[TASK GOAL]: Give the data back exactly as it stands.

TASK DATA section start

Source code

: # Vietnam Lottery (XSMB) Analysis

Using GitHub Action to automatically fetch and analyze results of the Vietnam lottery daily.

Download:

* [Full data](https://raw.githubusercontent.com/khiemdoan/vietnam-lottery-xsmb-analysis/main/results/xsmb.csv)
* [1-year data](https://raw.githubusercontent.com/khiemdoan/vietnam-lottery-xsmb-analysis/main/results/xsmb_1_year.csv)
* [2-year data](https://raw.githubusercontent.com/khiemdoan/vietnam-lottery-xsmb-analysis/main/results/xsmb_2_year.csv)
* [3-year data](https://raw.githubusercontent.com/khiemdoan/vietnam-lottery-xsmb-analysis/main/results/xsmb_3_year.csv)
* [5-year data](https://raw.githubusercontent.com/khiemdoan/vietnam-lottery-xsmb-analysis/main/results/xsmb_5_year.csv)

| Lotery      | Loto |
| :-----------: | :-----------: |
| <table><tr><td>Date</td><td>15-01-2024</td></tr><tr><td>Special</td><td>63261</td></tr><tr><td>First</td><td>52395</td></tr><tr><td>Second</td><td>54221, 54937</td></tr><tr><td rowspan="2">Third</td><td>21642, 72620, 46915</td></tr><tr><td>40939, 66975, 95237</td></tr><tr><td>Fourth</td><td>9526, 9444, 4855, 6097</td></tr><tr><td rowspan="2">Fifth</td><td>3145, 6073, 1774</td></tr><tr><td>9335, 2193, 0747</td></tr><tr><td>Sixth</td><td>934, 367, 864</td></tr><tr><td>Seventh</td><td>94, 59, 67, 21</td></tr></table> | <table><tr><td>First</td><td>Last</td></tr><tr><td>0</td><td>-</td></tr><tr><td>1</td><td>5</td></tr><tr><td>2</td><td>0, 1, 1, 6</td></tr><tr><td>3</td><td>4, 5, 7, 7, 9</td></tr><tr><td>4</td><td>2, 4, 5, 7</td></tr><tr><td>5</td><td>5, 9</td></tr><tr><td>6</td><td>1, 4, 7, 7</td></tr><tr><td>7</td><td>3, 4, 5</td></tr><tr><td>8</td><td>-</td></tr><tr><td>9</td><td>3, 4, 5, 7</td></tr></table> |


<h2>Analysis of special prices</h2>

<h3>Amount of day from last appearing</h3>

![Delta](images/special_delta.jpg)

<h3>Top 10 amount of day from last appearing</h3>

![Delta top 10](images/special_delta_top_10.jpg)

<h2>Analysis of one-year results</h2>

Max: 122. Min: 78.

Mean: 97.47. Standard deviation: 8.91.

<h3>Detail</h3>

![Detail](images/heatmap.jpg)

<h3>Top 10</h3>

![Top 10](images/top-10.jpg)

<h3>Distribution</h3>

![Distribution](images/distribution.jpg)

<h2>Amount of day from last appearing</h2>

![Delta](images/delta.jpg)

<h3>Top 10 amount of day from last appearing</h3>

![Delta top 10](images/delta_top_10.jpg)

TASK DATA section end

[ANSWER SECTION]:
Source code

: # Vietnam Lottery (XSMB) Analysis

Using GitHub Action to automatically fetch and analyze results of the Vietnam lottery daily.

Download:

* [Full data](https://raw.githubusercontent.com/khiemdoan/vietnam-lottery-xsmb-analysis/main/results/xsmb.csv)
* [1-year data](https://raw.githubusercontent.com/khiemdoan/vietnam-lottery-xsmb-analysis/main/results/xsmb_1_year.csv)
* [2-year data](https://raw.githubusercontent.com/khiemdoan/vietnam-lottery-xsmb-analysis/main/results/xsmb_2_year.csv)
* [3-year data](https://raw.githubusercontent.com/khiemdoan/vietnam-lottery-xsmb-analysis/main/results/xsmb_3_year.csv)
* [5-year data](https://raw.githubusercontent.com/khiemdoan/vietnam-lottery-xsmb-analysis/main/results/xsmb_5_year.csv)

| Lotery      | Loto |
| :-----------: | :-----------: |
| <table><tr><td>Date</td><td>15-01-2024</td></tr><tr><td>Special</td><td>63261</td></tr><tr><td>First</td><td>52395</td></tr><tr><td>Second</td><td>54221, 54937</td></tr><tr><td rowspan="2">Third</td><td>21642, 72620, 46915</td></tr><tr><td>40939, 66975, 95237</td></tr><tr><td>Fourth</td><td>9526, 9444, 4855, 6097</td></tr><tr><td rowspan="2">Fifth</td><td>3145, 6073, 1774</td></tr><tr><td>9335, 2193, 0747</td></tr><tr><td>Sixth</td><td>934, 367, 864</td></tr><tr><td>Seventh</td><td>94, 59, 67, 21</td></tr></table> | <table><tr><td>First</td><td>Last</td></tr><tr><td>0</td><td>-</td></tr><tr><td>1</td><td>5</td></tr><tr><td>2</td><td>0, 1, 1, 6</td></tr><tr><td>3</td><td>4, 5, 7, 7, 9</td></tr><tr><td>4</td><td>2, 4, 5, 7</td></tr><tr><td>5</td><td>5, 9</td></tr><tr><td>6</td><td>1, 4, 7, 7</td></tr><tr><td>7</td><td>3, 4, 5</td></tr><tr><td>8</td><td>-</td></tr><tr><td>9</td><td>3, 4, 5, 7</td></tr></table> |


<h2>Analysis of special prices</h2>

<h3>Amount of day from last appearing</h3>

![Delta](images/special_delta.jpg)

<h3>Top 10 amount of day from last appearing</h3>

![Delta top 10](images/special_delta_top_10.jpg)

<h2>Analysis of one-year results</h2>

Max: 122. Min: 78.

Mean: 97.47. Standard deviation: 8.91.

<h3>Detail</h3>

![Detail](images/heatmap.jpg)

<h3>Top 10</h3>

![Top 10](images/top-10.jpg)

<h3>Distribution</h3>

![Distribution](images/distribution.jpg)

<h2>Amount of day from last appearing</h2>

![Delta](images/delta.jpg)

<h3>Top 10 amount of day from last appearing</h3>

![Delta top 10](images/delta_top_10.jpg)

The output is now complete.